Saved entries
= Beginning of Section =

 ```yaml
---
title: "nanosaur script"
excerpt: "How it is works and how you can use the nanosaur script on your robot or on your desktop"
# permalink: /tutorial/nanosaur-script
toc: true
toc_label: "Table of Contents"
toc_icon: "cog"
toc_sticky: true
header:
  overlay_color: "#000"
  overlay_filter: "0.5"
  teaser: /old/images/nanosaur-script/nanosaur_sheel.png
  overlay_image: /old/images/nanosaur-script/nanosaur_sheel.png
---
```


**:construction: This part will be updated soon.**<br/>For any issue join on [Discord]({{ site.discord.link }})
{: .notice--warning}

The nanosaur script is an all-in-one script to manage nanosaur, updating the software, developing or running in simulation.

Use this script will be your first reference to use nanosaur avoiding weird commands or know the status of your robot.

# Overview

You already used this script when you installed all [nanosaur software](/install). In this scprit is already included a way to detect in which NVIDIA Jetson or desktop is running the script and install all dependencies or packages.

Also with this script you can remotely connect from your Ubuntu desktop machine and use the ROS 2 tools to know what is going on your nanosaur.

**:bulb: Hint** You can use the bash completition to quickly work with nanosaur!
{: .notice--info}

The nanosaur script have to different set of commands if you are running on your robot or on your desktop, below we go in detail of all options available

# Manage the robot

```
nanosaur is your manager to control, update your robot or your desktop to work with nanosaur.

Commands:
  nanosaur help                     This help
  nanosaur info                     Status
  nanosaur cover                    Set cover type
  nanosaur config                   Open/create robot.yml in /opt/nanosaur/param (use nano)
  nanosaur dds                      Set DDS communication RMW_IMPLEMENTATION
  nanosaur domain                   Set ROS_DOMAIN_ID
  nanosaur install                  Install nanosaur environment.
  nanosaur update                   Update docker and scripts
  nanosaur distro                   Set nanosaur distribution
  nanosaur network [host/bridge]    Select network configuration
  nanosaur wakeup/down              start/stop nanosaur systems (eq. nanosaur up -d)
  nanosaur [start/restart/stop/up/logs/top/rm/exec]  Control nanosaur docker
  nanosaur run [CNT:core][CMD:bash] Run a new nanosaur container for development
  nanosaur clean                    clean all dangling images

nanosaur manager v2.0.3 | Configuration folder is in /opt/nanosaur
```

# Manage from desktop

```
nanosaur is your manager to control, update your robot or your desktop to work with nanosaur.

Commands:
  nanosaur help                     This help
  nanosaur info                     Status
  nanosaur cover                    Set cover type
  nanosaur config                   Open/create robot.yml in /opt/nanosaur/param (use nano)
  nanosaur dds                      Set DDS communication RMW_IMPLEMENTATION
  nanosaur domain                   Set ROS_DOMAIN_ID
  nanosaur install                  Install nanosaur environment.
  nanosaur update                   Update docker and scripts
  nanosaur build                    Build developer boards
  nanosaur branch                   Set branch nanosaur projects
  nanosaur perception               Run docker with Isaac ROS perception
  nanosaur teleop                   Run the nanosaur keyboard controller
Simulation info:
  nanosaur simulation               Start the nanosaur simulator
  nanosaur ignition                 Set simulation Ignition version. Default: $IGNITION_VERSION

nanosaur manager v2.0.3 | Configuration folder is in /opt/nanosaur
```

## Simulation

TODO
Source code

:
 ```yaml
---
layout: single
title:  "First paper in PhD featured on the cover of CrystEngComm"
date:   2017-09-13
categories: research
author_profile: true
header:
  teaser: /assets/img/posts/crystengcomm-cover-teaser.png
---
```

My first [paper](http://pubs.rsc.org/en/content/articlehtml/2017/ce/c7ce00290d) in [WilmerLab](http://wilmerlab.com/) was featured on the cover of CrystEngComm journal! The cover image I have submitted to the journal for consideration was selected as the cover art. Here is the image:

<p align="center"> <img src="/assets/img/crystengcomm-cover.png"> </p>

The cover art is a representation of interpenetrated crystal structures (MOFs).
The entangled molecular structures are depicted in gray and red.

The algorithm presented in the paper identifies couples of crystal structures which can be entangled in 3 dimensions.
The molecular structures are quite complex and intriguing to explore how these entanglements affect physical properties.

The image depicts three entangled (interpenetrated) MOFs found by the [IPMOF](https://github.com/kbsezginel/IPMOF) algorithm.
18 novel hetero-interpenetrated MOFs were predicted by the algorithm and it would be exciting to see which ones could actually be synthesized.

= End of Section =

(TASK REQUIREMENTS):
All lines carrying the word "crystal" must be copied from the data above.

(OUTPUT BELOW):
The cover art is a representation of interpenetrated crystal structures (MOFs).
The algorithm presented in the paper identifies couples of crystal structures which can be entangled in 3 dimensions.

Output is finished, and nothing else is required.